I had this idea when reading this in the AutoDetectParser.parse() :

        if (!stream.markSupported()) {

            stream = new BufferedInputStream(stream);

        }

 

Regards,

 

KERDUDOU Ronan

VIRAGE Group (France)

+33 2 53 55 10 22

 <ma...@viragegroup.com> rk@viragegroup.com

 <http://www.viragegroup.com/> www.viragegroup.com

 

 


Re: [BUG ?] MimeType "IOException: Stream closed" with VFS streams

Posted by Jukka Zitting <ju...@gmail.com>.
Hi,

On Thu, Feb 18, 2010 at 8:41 PM, Ronan KERDUDOU - VirageGroup
<rk...@viragegroup.com> wrote:
> Can we solve this in Tika or do you think it's a VFS bug and i should tell
> them instead of you ?

IMHO it's a VFS bug, a reset() call should restore the stream to the
state it was when mark() was called (assuming the limit wasn't
exceeded, etc.). Otherwise there is no way for a client to really rely
on the reset() method.

> To solve the issue, i actually add the folowing code before calling it :
>
> stream = new BufferedInputStream(stream);

Yep. BufferedInputStream does restore the stream state correctly on reset().

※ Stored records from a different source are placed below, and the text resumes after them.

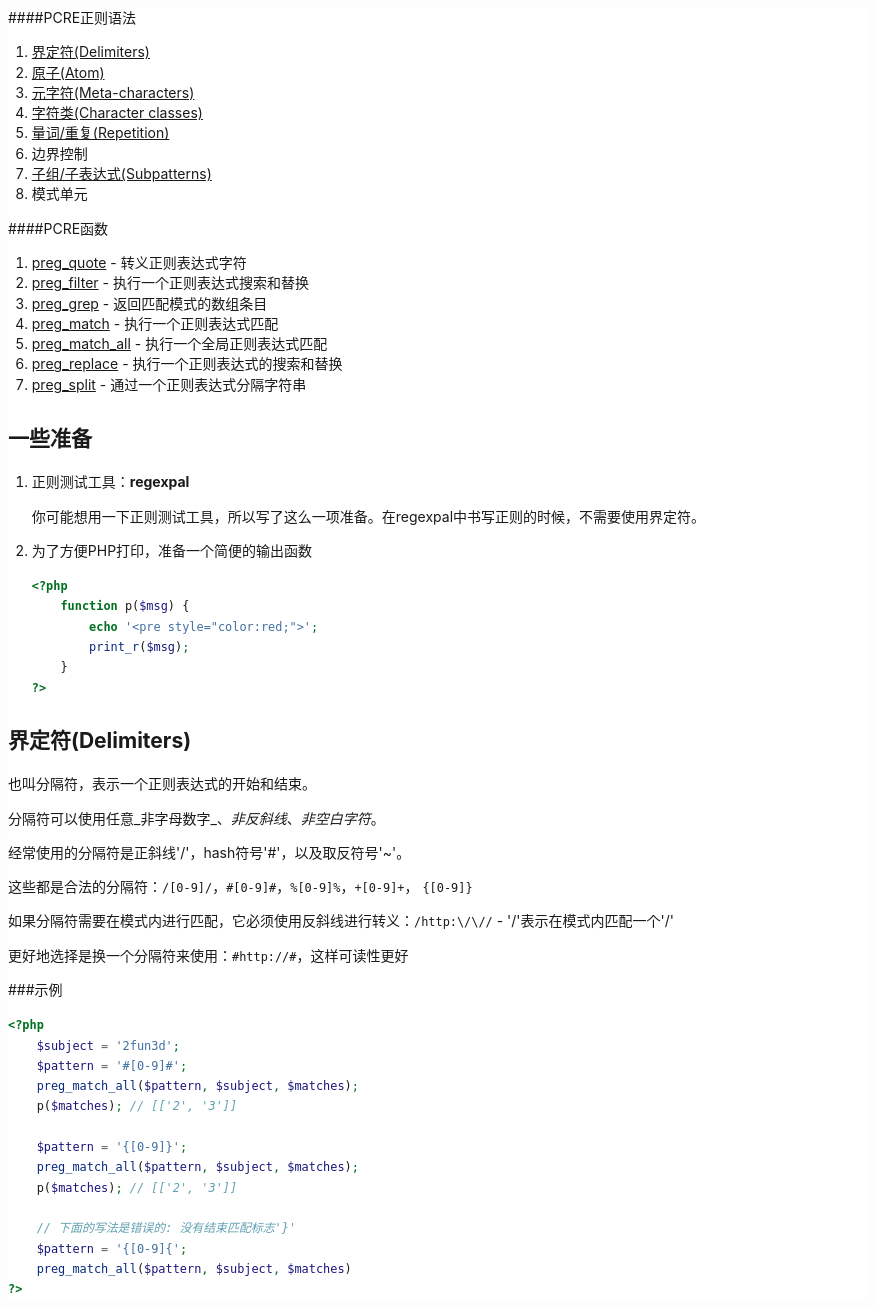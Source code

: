 ####PCRE正则语法
1. [界定符(Delimiters)](#delimiters)
2. [原子(Atom)](#atom)
3. [元字符(Meta-characters)](#meta-characters)
4. [字符类(Character classes)](#character_classes)
5. [量词/重复(Repetition)](#repetition)
6. 边界控制
7. [子组/子表达式(Subpatterns)](#subpatterns)
8. 模式单元

####PCRE函数
1. [preg_quote](#preg_quote) - 转义正则表达式字符
2. [preg_filter](#preg_filter) - 执行一个正则表达式搜索和替换
3. [preg_grep](#preg_grep) - 返回匹配模式的数组条目
4. [preg_match](#preg_match) - 执行一个正则表达式匹配
5. [preg_match_all](#preg_match_all) - 执行一个全局正则表达式匹配
6. [preg_replace](#preg_replace) - 执行一个正则表达式的搜索和替换
7. [preg_split](#preg_split) - 通过一个正则表达式分隔字符串

一些准备
---
1. 正则测试工具：**regexpal**

    你可能想用一下正则测试工具，所以写了这么一项准备。在regexpal中书写正则的时候，不需要使用界定符。

2. 为了方便PHP打印，准备一个简便的输出函数

    ```php
    <?php
        function p($msg) {
            echo '<pre style="color:red;">';
            print_r($msg);
        }
    ?>
    ```


<h2 id="delimiters">界定符(Delimiters)</h2>

也叫分隔符，表示一个正则表达式的开始和结束。

分隔符可以使用任意_非字母数字_、_非反斜线_、_非空白字符_。

经常使用的分隔符是正斜线'/'，hash符号'#'，以及取反符号'~'。

这些都是合法的分隔符：`/[0-9]/`，`#[0-9]#`，`%[0-9]%`，`+[0-9]+`， `{[0-9]}`

如果分隔符需要在模式内进行匹配，它必须使用反斜线进行转义：`/http:\/\//` - '\/'表示在模式内匹配一个'/'

更好地选择是换一个分隔符来使用：`#http://#`，这样可读性更好

###示例

```php
<?php
    $subject = '2fun3d';
    $pattern = '#[0-9]#';
    preg_match_all($pattern, $subject, $matches);
    p($matches); // [['2', '3']]

    $pattern = '{[0-9]}';
    preg_match_all($pattern, $subject, $matches);
    p($matches); // [['2', '3']]

    // 下面的写法是错误的: 没有结束匹配标志'}'
    $pattern = '{[0-9]{';
    preg_match_all($pattern, $subject, $matches)
?>
```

> I had this idea when reading this in the AutoDetectParser.parse() :
>
>        if (!stream.markSupported()) {
>            stream = new BufferedInputStream(stream);
>        }

Perhaps Tika should be more defensive and simply always wrap the
stream into a BufferedInputStream regardless of whether the original
stream claims to support the mark feature. This way we'd avoid the
trouble you encountered.

BR,

Jukka Zitting